TG:  It leads very much to the twentieth century obsessions with detachment and fragmentation. Those things which postmodern literary people would refer to. I have to say I can’t give serious meaning to terms like "new age" and "postmodern." I don’t know what they mean. But I do know that somehow, this idea of perception and sensation becoming increasingly subjective is a significant step to "seeing" the world rather than participating in it. More importantly, the way "you" perceive things—the seeds of this are already there in the late 1700’s—the way you see that landscape, is different than the way I do. The primacy shifts from the collective body to the subject, and to the idea that your perception and my perception are the things that matter most. This comes out of the English Enlightenment. I can state many examples of it in both architecture and landscape theory. Eventually, modern "planning" comes out of that shift in paradigm and it becomes easy to see that we continue to draw something we don’t experience.
     Now we’re back to that problem when I was first invited to go to Peru. I realized I wasn’t just going "to plan" for people who knew much more about their place than I did. So instead, I became a listener and a visitor.

RW:  The whole idea that you’re broaching as I hear it, may open something in the direction away from contemporary ideas of radical relativity in which the subject is all there is. All over the earth, the percentage of oxygen in the atmosphere is pretty much the same, I’d think. The force of gravity in Burundi is the same as it is here, et cetera. The body, as an organism, is grounded in a profound commonalty compared to which the degrees of difference are only slight. I don’t deny profound cultural differences, but on a deeper level, the level of the organism, there are fundamental commonalties. Does that make sense to you?

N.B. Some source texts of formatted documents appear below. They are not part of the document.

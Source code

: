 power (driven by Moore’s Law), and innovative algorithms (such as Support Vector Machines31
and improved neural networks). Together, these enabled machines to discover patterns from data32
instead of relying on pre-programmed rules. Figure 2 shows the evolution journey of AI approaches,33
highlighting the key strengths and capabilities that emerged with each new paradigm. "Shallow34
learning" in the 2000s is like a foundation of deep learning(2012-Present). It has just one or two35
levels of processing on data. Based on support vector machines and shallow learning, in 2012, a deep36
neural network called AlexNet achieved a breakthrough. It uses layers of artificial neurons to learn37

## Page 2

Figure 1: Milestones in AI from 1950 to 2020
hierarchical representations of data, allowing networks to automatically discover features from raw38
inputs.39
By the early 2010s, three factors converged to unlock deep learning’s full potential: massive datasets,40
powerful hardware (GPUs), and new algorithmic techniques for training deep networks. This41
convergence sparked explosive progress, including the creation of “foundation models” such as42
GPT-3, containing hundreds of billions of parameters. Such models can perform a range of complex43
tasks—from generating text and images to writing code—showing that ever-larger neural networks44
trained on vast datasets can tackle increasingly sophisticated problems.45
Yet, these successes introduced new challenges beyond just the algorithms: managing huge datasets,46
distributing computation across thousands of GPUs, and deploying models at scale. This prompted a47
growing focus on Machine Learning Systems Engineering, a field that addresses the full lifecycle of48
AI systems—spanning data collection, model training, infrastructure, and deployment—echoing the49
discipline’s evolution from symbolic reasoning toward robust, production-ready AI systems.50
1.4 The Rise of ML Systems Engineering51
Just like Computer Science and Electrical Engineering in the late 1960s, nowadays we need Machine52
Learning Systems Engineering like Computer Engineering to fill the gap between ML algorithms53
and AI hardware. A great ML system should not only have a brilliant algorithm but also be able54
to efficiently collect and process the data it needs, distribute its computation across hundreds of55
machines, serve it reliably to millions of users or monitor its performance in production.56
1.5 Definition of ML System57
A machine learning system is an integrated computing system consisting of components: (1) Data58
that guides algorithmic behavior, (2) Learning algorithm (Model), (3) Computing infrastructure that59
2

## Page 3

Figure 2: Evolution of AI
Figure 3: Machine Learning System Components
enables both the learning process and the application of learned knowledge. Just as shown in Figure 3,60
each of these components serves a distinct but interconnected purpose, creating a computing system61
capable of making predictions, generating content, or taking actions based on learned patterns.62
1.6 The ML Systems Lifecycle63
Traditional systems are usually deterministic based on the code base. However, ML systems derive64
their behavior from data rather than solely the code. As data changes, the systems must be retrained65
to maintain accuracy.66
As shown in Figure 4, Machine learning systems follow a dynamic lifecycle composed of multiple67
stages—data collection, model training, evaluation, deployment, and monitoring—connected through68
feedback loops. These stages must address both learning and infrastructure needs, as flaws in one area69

TG:  Yes. But I want to dwell for a few more moments on this significant split I’m pointing towards that happens in the eighteenth century. In the measure of understanding the body as universal and as particular. This is what I feel when I said that analogy dealt with that relationship between the universal and the particular in a very profound, proportionate, appropriate and harmonious way.
As soon as we create a landscape which is a picture, and start talking about sensation as an inner subjective process, not as an outwardly embodied one, there are vast implications. The idea surfaces that you move through a garden, for instance, and are receiving images in succession as you move through the garden, with the eye treated mechanically as a camera lens—"the eye as a receptor." Then, if you have good character and good judgment—and this is where the word "good" begins shifting to refer to things like taste and literacy—you’ll be able to put together a composite image of all these smaller images as you move through the garden. A narrative unfolds through time. This is an important break with the concept of proportion in the history of Western thought. It opens up the problem of really seeing the world as a vast unbridgable gap between the subject and object.
     It’s not explicitly stated by anyone like Alexander Pope at all. Pope is an exception because he really worked in his grotto and garden as a spatial practice. The way he collected and put things in the garden was connected with working at understanding his literature as local rather than as universal translations of the classics. Pope wrote in a letter at one point to Jonathan Swift, I read about your travels, but I’m working in my own place, locus. He believed that somehow there was a connection between working on his own literature for his time and place and working in his own garden, on his own soil. He was conscious of the connection to time and place.
     At the same time, the picturesque garden opens up the idea of the garden being seen as a detached composition. And it’s exactly at this time that aesthetics, regarding the science of beauty, begins as a discipline. So we have a shift in paradigm from the good fit and the appropriate, to the beautiful.
     Now in classical ancient texts, the beautiful and the good were synonymous. During the rise of aesthetics, we start to talk about beauty and the attributes of beauty, as a science, where those who have good character and good judgment will somehow create beautiful things.
     In France, at the Ecole des Beaux-Arts, they pick this up in architecture. Treatises from the time speak of distribution or composition, as if on a piece of canvas I can compose a place. That is quite the opposite to what we have been talking about where you walk out physically into a place, are embodied in a place. I would say that all this leads toward this loss of the concept of proportion.
     In the twentieth century many people in different disciplines start using the word "proportion" once again; we begin to look for a sense of what systems of proportions might mean.
 
RW:  This is about how to live isn’t it?

TG:  The practice of living. That’s right. The art of living. Recovery of proportionality is one way that one can begin to speak about practicing the art of living. One may have to do all that research through the history of ideas in order to come to this profound somatic realization in order to say, when I am face to face across from you, that this moment matters, and is not just something I read in a book.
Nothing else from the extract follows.